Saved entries
_____

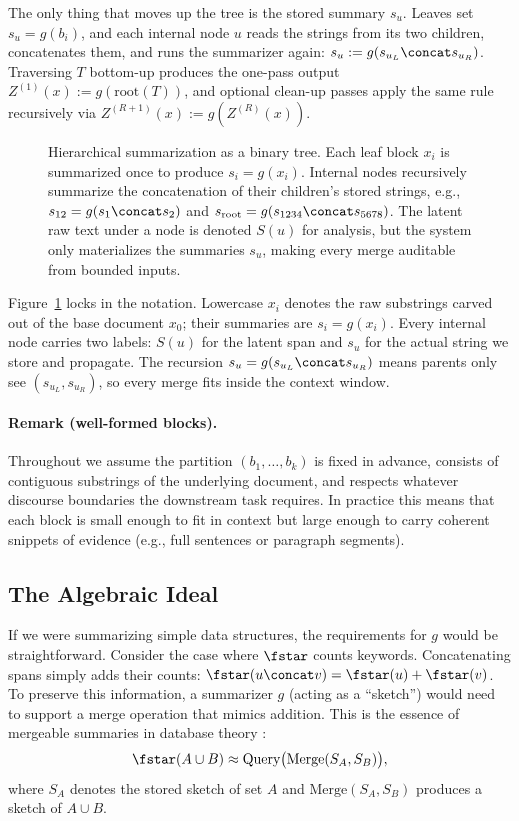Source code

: The only thing that moves up the tree is the stored summary $s_u$. Leaves set $s_u = g(b_i)$, and each internal node $u$ reads the strings from its two children, concatenates them, and runs the summarizer again: $s_u := g(s_{u_L} \concat s_{u_R})$. Traversing $T$ bottom-up produces the one-pass output $Z^{(1)}(x) := g(\text{root}(T))$, and optional clean-up passes apply the same rule recursively via $Z^{(R+1)}(x) := g(Z^{(R)}(x))$.

\begin{figure}[t]
    \centering
    
    \caption{Hierarchical summarization as a binary tree. Each leaf block $x_i$ is summarized once to produce $s_i = g(x_i)$. Internal nodes recursively summarize the concatenation of their children's stored strings, e.g., $s_{12} = g(s_1 \concat s_2)$ and $s_{\mathrm{root}} = g(s_{1234} \concat s_{5678})$. The latent raw text under a node is denoted $S(u)$ for analysis, but the system only materializes the summaries $s_u$, making every merge auditable from bounded inputs.}
    \label{fig:hierarchical_summarization}
\end{figure}

Figure~\ref{fig:hierarchical_summarization} locks in the notation. Lowercase $x_i$ denotes the raw substrings carved out of the base document $x_0$; their summaries are $s_i = g(x_i)$. Every internal node carries two labels: $S(u)$ for the latent span and $s_u$ for the actual string we store and propagate. The recursion $s_u = g(s_{u_L} \concat s_{u_R})$ means parents only see $(s_{u_L}, s_{u_R})$, so every merge fits inside the context window.

\paragraph{Remark (well-formed blocks).}
Throughout we assume the partition $(b_1, \ldots, b_k)$ is fixed in advance, consists of contiguous substrings of the underlying document, and respects whatever discourse boundaries the downstream task requires. In practice this means that each block is small enough to fit in context but large enough to carry coherent snippets of evidence (e.g., full sentences or paragraph segments).

\subsection{The Algebraic Ideal}

If we were summarizing simple data structures, the requirements for $g$ would be straightforward. Consider the case where $\fstar$ counts keywords. Concatenating spans simply adds their counts: $\fstar(u \concat v) = \fstar(u) + \fstar(v)$. To preserve this information, a summarizer $g$ (acting as a ``sketch'') would need to support a merge operation that mimics addition. This is the essence of mergeable summaries in database theory \citep{Agarwal2013MergeableTODS}:
\[
\fstar(A \cup B) \approx \text{Query}\big(\text{Merge}(S_A, S_B)\big),
\]
where $S_A$ denotes the stored sketch of set $A$ and $\text{Merge}(S_A, S_B)$ produces a sketch of $A \cup B$.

_____

What the task asks: Return each line above word for word. Skip the pictures.

Output:
Source code

: The only thing that moves up the tree is the stored summary $s_u$. Leaves set $s_u = g(b_i)$, and each internal node $u$ reads the strings from its two children, concatenates them, and runs the summarizer again: $s_u := g(s_{u_L} \concat s_{u_R})$. Traversing $T$ bottom-up produces the one-pass output $Z^{(1)}(x) := g(\text{root}(T))$, and optional clean-up passes apply the same rule recursively via $Z^{(R+1)}(x) := g(Z^{(R)}(x))$.

\begin{figure}[t]
    \centering
    
    \caption{Hierarchical summarization as a binary tree. Each leaf block $x_i$ is summarized once to produce $s_i = g(x_i)$. Internal nodes recursively summarize the concatenation of their children's stored strings, e.g., $s_{12} = g(s_1 \concat s_2)$ and $s_{\mathrm{root}} = g(s_{1234} \concat s_{5678})$. The latent raw text under a node is denoted $S(u)$ for analysis, but the system only materializes the summaries $s_u$, making every merge auditable from bounded inputs.}
    \label{fig:hierarchical_summarization}
\end{figure}

Figure~\ref{fig:hierarchical_summarization} locks in the notation. Lowercase $x_i$ denotes the raw substrings carved out of the base document $x_0$; their summaries are $s_i = g(x_i)$. Every internal node carries two labels: $S(u)$ for the latent span and $s_u$ for the actual string we store and propagate. The recursion $s_u = g(s_{u_L} \concat s_{u_R})$ means parents only see $(s_{u_L}, s_{u_R})$, so every merge fits inside the context window.

\paragraph{Remark (well-formed blocks).}
Throughout we assume the partition $(b_1, \ldots, b_k)$ is fixed in advance, consists of contiguous substrings of the underlying document, and respects whatever discourse boundaries the downstream task requires. In practice this means that each block is small enough to fit in context but large enough to carry coherent snippets of evidence (e.g., full sentences or paragraph segments).

\subsection{The Algebraic Ideal}

If we were summarizing simple data structures, the requirements for $g$ would be straightforward. Consider the case where $\fstar$ counts keywords. Concatenating spans simply adds their counts: $\fstar(u \concat v) = \fstar(u) + \fstar(v)$. To preserve this information, a summarizer $g$ (acting as a ``sketch'') would need to support a merge operation that mimics addition. This is the essence of mergeable summaries in database theory \citep{Agarwal2013MergeableTODS}:
\[
\fstar(A \cup B) \approx \text{Query}\big(\text{Merge}(S_A, S_B)\big),
\]
where $S_A$ denotes the stored sketch of set $A$ and $\text{Merge}(S_A, S_B)$ produces a sketch of $A \cup B$.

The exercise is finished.